-- Opening Marker --

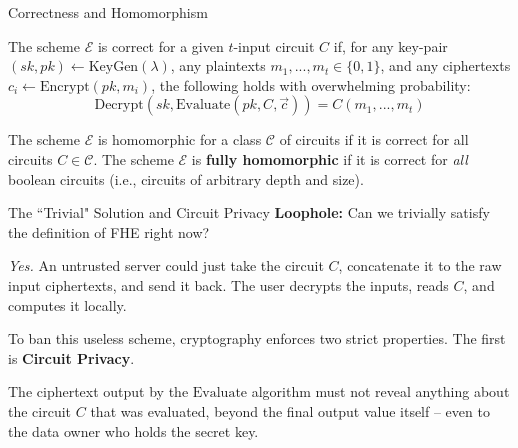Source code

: \documentclass[10pt]{beamer}
\newtheorem{intuition}{Intuition}
\begin{document}
\begin{frame}{Correctness and Homomorphism}
    \begin{definition}
    The scheme $\mathcal{E}$ is correct for a given $t$-input circuit $C$ if, for any key-pair $(sk,pk)\leftarrow \text{KeyGen}(\lambda)$, any plaintexts $m_{1},...,m_{t}\in\{0,1\}$, and any ciphertexts $c_{i}\leftarrow \text{Encrypt}(pk,m_{i})$, the following holds with overwhelming probability:
    $$\text{Decrypt}(sk,\text{Evaluate}(pk,C,\vec{c}))=C(m_{1},...,m_{t})$$
    \end{definition}
    \pause

    \vspace{0.3cm}
    \begin{definition}
    The scheme $\mathcal{E}$ is homomorphic for a class $\mathcal{C}$ of circuits if it is correct for all circuits $C\in\mathcal{C}$. The scheme $\mathcal{E}$ is \textbf{fully homomorphic} if it is correct for \textit{all} boolean circuits (i.e., circuits of arbitrary depth and size).
    \end{definition}
\end{frame}

\begin{frame}{The ``Trivial" Solution and Circuit Privacy}
    \textbf{Loophole:} Can we trivially satisfy the definition of FHE right now? 
    \pause
    
    \textit{Yes.} An untrusted server could just take the circuit $C$, concatenate it to the raw input ciphertexts, and send it back. The user decrypts the inputs, reads $C$, and computes it locally.
    \pause
    
    To ban this useless scheme, cryptography enforces two strict properties. The first is \textbf{Circuit Privacy}.
    \pause

    \begin{definition}
    The ciphertext output by the $\text{Evaluate}$ algorithm must not reveal anything about the circuit $C$ that was evaluated, beyond the final output value itself -- even to the data owner who holds the secret key.
    \end{definition}
    \pause

\end{frame}
\end{document}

-- Closing Marker --

* _Required work_
What you print must match the entries exactly, except that no pictures appear.

* _Worked solution_
Source code

: \documentclass[10pt]{beamer}
\newtheorem{intuition}{Intuition}
\begin{document}
\begin{frame}{Correctness and Homomorphism}
    \begin{definition}
    The scheme $\mathcal{E}$ is correct for a given $t$-input circuit $C$ if, for any key-pair $(sk,pk)\leftarrow \text{KeyGen}(\lambda)$, any plaintexts $m_{1},...,m_{t}\in\{0,1\}$, and any ciphertexts $c_{i}\leftarrow \text{Encrypt}(pk,m_{i})$, the following holds with overwhelming probability:
    $$\text{Decrypt}(sk,\text{Evaluate}(pk,C,\vec{c}))=C(m_{1},...,m_{t})$$
    \end{definition}
    \pause

    \vspace{0.3cm}
    \begin{definition}
    The scheme $\mathcal{E}$ is homomorphic for a class $\mathcal{C}$ of circuits if it is correct for all circuits $C\in\mathcal{C}$. The scheme $\mathcal{E}$ is \textbf{fully homomorphic} if it is correct for \textit{all} boolean circuits (i.e., circuits of arbitrary depth and size).
    \end{definition}
\end{frame}

\begin{frame}{The ``Trivial" Solution and Circuit Privacy}
    \textbf{Loophole:} Can we trivially satisfy the definition of FHE right now? 
    \pause
    
    \textit{Yes.} An untrusted server could just take the circuit $C$, concatenate it to the raw input ciphertexts, and send it back. The user decrypts the inputs, reads $C$, and computes it locally.
    \pause
    
    To ban this useless scheme, cryptography enforces two strict properties. The first is \textbf{Circuit Privacy}.
    \pause

    \begin{definition}
    The ciphertext output by the $\text{Evaluate}$ algorithm must not reveal anything about the circuit $C$ that was evaluated, beyond the final output value itself -- even to the data owner who holds the secret key.
    \end{definition}
    \pause

\end{frame}
\end{document}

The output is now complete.